I BEGAN THIS two-volume project more than ten years ago in the belief that Edmund Morris’s then-forthcoming official biography would be too narrow in scope, and more broadly that Reagan would fare poorly at the hands of what John Patrick Diggins calls the “media-academic complex.” The full catalogue of dismissive judgments of Reagan during his political career could fill a large encyclopedia. Michael Kinsley, an astute observer of politics, is typical of established liberal opinion with this judgment of Reagan from 1986: “It seemed to us, the carping critics, that this man was not terribly bright, not terribly thoughtful or well informed, not terribly honest, and in most other ways not up to the most important job in the world.” Or this, from the Nation: “Those without a sense of irony about American politics may find it hard to believe that a man of such limited vision, mediocre intellect, and narrow comprehension can cut a figure of world-historical importance.”
Although Reagan left office in 1989 with his popularity with the American people intact, it was the near-universal opinion of the commentariat that the eventual verdict of history on his governance would be negative, perhaps harshly so. Calvin Coolidge left office with high popularity too but, after two generations of rough handling by academic historians, became a president of low regard. Reagan was surely going to be “Coolidgized.” An American Heritage magazine survey of journalists and historians taken around the time Reagan left office ranked him as the second most overrated president, behind, surprisingly, John F. Kennedy.

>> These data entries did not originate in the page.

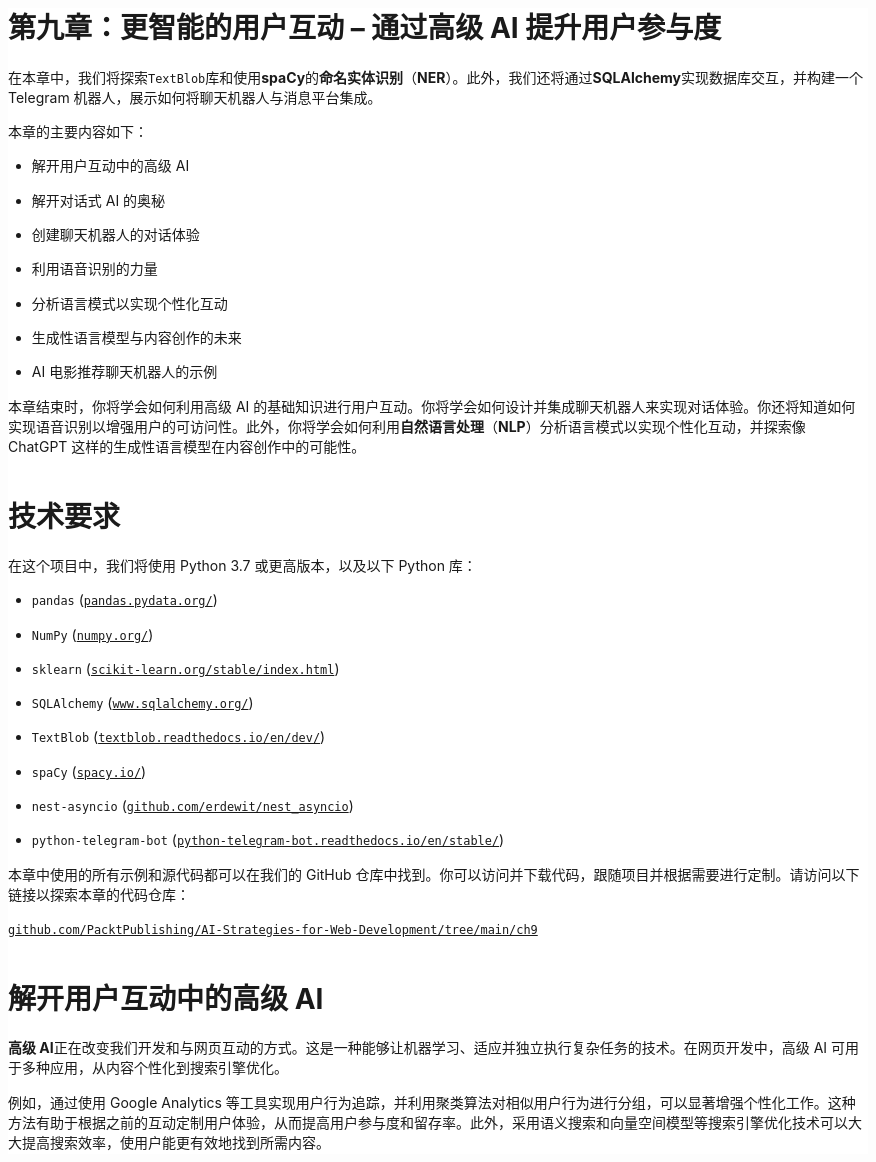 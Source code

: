 

# 第九章：更智能的用户互动 – 通过高级 AI 提升用户参与度

在本章中，我们将探索`TextBlob`库和使用**spaCy**的**命名实体识别**（**NER**）。此外，我们还将通过**SQLAlchemy**实现数据库交互，并构建一个 Telegram 机器人，展示如何将聊天机器人与消息平台集成。

本章的主要内容如下：

+   解开用户互动中的高级 AI

+   解开对话式 AI 的奥秘

+   创建聊天机器人的对话体验

+   利用语音识别的力量

+   分析语言模式以实现个性化互动

+   生成性语言模型与内容创作的未来

+   AI 电影推荐聊天机器人的示例

本章结束时，你将学会如何利用高级 AI 的基础知识进行用户互动。你将学会如何设计并集成聊天机器人来实现对话体验。你还将知道如何实现语音识别以增强用户的可访问性。此外，你将学会如何利用**自然语言处理**（**NLP**）分析语言模式以实现个性化互动，并探索像 ChatGPT 这样的生成性语言模型在内容创作中的可能性。

# 技术要求

在这个项目中，我们将使用 Python 3.7 或更高版本，以及以下 Python 库：

+   `pandas` ([`pandas.pydata.org/`](https://pandas.pydata.org/))

+   `NumPy` ([`numpy.org/`](https://numpy.org/))

+   `sklearn` ([`scikit-learn.org/stable/index.html`](https://scikit-learn.org/stable/index.html))

+   `SQLAlchemy` ([`www.sqlalchemy.org/`](https://www.sqlalchemy.org/))

+   `TextBlob` ([`textblob.readthedocs.io/en/dev/`](https://textblob.readthedocs.io/en/dev/))

+   `spaCy` ([`spacy.io/`](https://spacy.io/))

+   `nest-asyncio` ([`github.com/erdewit/nest_asyncio`](https://github.com/erdewit/nest_asyncio))

+   `python-telegram-bot` ([`python-telegram-bot.readthedocs.io/en/stable/`](https://python-telegram-bot.readthedocs.io/en/stable/))

本章中使用的所有示例和源代码都可以在我们的 GitHub 仓库中找到。你可以访问并下载代码，跟随项目并根据需要进行定制。请访问以下链接以探索本章的代码仓库：

[`github.com/PacktPublishing/AI-Strategies-for-Web-Development/tree/main/ch9`](https://github.com/PacktPublishing/AI-Strategies-for-Web-Development/tree/main/ch9)

# 解开用户互动中的高级 AI

**高级 AI**正在改变我们开发和与网页互动的方式。这是一种能够让机器学习、适应并独立执行复杂任务的技术。在网页开发中，高级 AI 可用于多种应用，从内容个性化到搜索引擎优化。

例如，通过使用 Google Analytics 等工具实现用户行为追踪，并利用聚类算法对相似用户行为进行分组，可以显著增强个性化工作。这种方法有助于根据之前的互动定制用户体验，从而提高用户参与度和留存率。此外，采用语义搜索和向量空间模型等搜索引擎优化技术可以大大提高搜索效率，使用户能更有效地找到所需内容。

But over the past decade, starting well before Reagan’s passing in 2004, the most unexpected thing occurred: liberals started to like him. Not all of him, to be sure, and therein lies a tale and the necessity for a broad-gauge book such as this. There are two main reasons for the upward revision in Reagan’s stock. The first was the dramatic and unexpected end of the Cold War and the demise of the Soviet Union. Causation is complicated and disputed, but even Reagan’s critics allow him a substantial role in the outcome. The second reason for the positive reappraisal was the revelation, starting about ten years ago, of Reagan’s extensive writings—radio addresses, letters, speeches, and finally his personal diary—which displayed a lively and informed mind and a greater depth of character than hitherto imagined. At long last we had found the rest of him, to answer his most famous movie line.
The Cold War is the most dramatic aspect of Reagan’s story, but this left a gap in the Reagan literature, and a frequent interpretive disjunction, as too many observers, especially the liberals, draw a distinction between Reagan’s foreign policy and his domestic policy. Too often his domestic policy is either ignored or treated roughly. As this narrative argues, they need to be seen as a unity. Too many of the treatments of Reagan try to abstract from his ideology, which is like, to borrow G. K. Chesterton’s phrase, trying “to tell the story of a saint without God.”
What follows is an integrated, analytical narrative, covering the whole of the Reagan presidency. Even at this length, I have had to be selective and often too concise, leaving out not only valuable detail but also entire episodes. (The long agony of the savings and loan disaster is omitted, for example, in part because it was a diffuse and bipartisan fiasco.) Above all, this is intended to be a study in statesmanship—reflecting in narrative form on some permanent questions that we are still working out in our current political scene. Although I have—and have always had—strong pro-Reagan sympathies, this narrative does not shrink from noting his weaknesses or from strongly criticizing his mistakes and errors, both large and small. Unlike the criticisms of media know-it-alls or ideological opponents, however, the criticisms here are intended to illuminate the deeper, permanent problems of politics and policy. The first volume of The Age of Reagan attempted to explain the deeper sources of the inevitability of Reagan’s election in 1980. The present chronicle of the ups and downs of his presidency attempts to explain Reagan’s durability and his legacy for politics today.
A word about the pace of the book: it is slightly lopsided. The early chapters linger in great detail on the first year of the Reagan presidency, which was its most important year not only because it was the most eventful but also because it laid down the baseline for more than two decades of subsequent political argument between left and right. That year was a genuine turning point, and as such, it deserves treatment in depth. It is also necessary to tell this part of the Reagan story in its fullness, as it is a case study in the difficulty of plotting a genuine change in the course of the nation’s affairs.